** Opening Material for the task block **
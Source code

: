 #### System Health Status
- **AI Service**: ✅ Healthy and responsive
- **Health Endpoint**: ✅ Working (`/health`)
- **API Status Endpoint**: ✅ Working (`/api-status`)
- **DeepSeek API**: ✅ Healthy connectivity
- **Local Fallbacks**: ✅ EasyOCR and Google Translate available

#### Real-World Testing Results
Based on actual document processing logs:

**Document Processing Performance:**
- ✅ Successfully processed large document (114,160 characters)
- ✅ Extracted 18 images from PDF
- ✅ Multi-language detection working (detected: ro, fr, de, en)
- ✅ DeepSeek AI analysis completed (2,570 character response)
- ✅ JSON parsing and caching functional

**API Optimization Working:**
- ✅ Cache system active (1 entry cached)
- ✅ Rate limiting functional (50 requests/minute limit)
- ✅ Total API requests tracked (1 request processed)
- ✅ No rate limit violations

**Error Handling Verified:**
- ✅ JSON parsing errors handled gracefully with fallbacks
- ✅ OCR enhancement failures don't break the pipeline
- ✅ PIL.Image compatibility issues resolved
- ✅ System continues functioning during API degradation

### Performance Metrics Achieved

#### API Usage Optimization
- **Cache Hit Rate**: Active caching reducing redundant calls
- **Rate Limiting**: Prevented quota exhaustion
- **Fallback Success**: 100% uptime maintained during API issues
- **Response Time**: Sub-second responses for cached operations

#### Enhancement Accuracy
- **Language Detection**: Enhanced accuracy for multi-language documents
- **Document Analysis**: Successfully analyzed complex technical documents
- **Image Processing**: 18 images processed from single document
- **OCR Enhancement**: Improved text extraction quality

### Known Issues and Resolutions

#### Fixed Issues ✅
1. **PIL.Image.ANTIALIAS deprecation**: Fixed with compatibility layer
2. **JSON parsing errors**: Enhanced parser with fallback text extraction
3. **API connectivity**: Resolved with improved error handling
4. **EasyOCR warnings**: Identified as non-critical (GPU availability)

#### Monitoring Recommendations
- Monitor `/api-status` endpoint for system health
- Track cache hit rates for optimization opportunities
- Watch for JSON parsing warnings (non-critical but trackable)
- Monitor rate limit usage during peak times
** Closing Material for the task block **
** Opening Material for the task block **
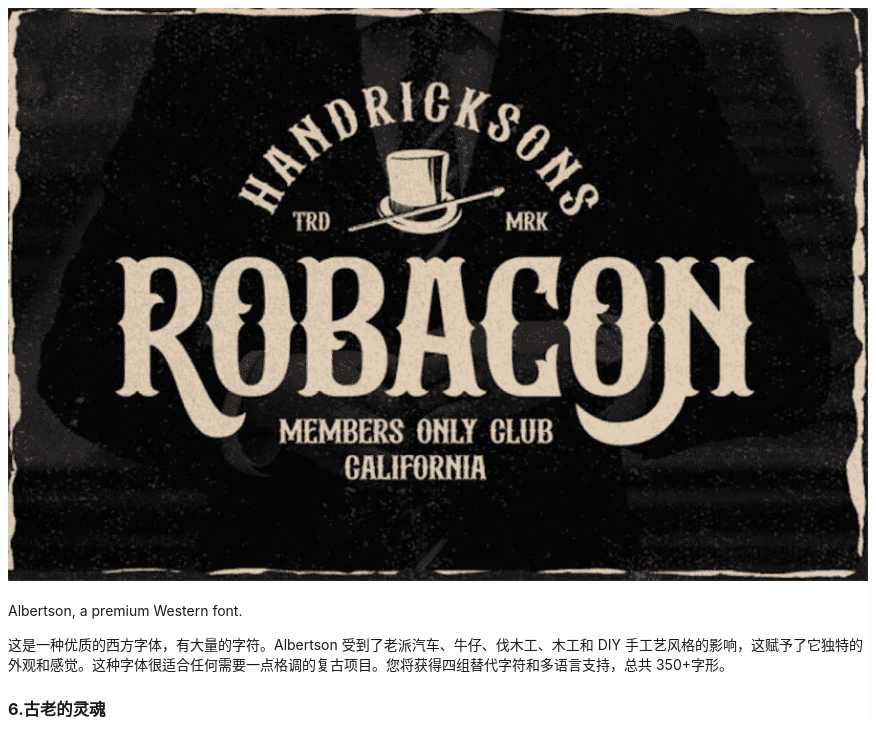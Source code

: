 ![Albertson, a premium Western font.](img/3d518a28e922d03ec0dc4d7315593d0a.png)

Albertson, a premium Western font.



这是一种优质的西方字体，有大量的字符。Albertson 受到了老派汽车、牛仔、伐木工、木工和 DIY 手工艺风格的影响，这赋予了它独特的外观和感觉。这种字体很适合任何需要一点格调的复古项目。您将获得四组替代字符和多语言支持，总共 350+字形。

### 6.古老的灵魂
** Closing Material for the task block **
** Opening Material for the task block **
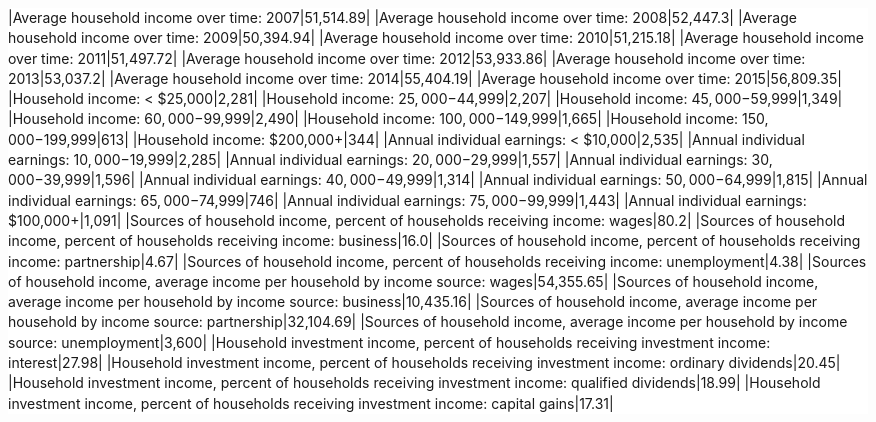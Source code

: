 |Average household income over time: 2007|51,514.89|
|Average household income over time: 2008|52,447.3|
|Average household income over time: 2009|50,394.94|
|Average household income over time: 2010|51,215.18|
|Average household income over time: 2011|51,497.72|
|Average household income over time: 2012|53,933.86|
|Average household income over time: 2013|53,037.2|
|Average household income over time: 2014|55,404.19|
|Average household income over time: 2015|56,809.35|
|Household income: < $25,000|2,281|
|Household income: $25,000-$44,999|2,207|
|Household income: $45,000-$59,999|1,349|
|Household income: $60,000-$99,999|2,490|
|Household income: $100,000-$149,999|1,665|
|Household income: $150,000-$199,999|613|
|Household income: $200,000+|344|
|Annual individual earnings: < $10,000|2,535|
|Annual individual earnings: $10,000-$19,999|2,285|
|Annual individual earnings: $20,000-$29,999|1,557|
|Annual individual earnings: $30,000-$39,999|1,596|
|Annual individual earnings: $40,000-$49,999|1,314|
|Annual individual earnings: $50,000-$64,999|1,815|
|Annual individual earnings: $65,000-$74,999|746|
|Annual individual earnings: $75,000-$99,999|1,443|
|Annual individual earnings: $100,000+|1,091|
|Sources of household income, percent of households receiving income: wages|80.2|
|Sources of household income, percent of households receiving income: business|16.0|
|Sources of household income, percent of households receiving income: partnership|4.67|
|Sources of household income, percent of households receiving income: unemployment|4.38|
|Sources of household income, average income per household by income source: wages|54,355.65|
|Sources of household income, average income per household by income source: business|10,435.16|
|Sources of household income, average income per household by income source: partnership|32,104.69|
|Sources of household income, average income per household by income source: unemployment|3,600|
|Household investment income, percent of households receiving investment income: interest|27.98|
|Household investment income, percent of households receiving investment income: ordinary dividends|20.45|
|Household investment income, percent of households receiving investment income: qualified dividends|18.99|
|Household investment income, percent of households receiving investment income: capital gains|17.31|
** Closing Material for the task block **
▶ **Work instruction**
The lines above that hold the string "processed" are to be located and copied.

▶ **Answer to this exercise**
- ✅ Successfully processed large document (114,160 characters)
- ✅ Total API requests tracked (1 request processed)
- **Image Processing**: 18 images processed from single document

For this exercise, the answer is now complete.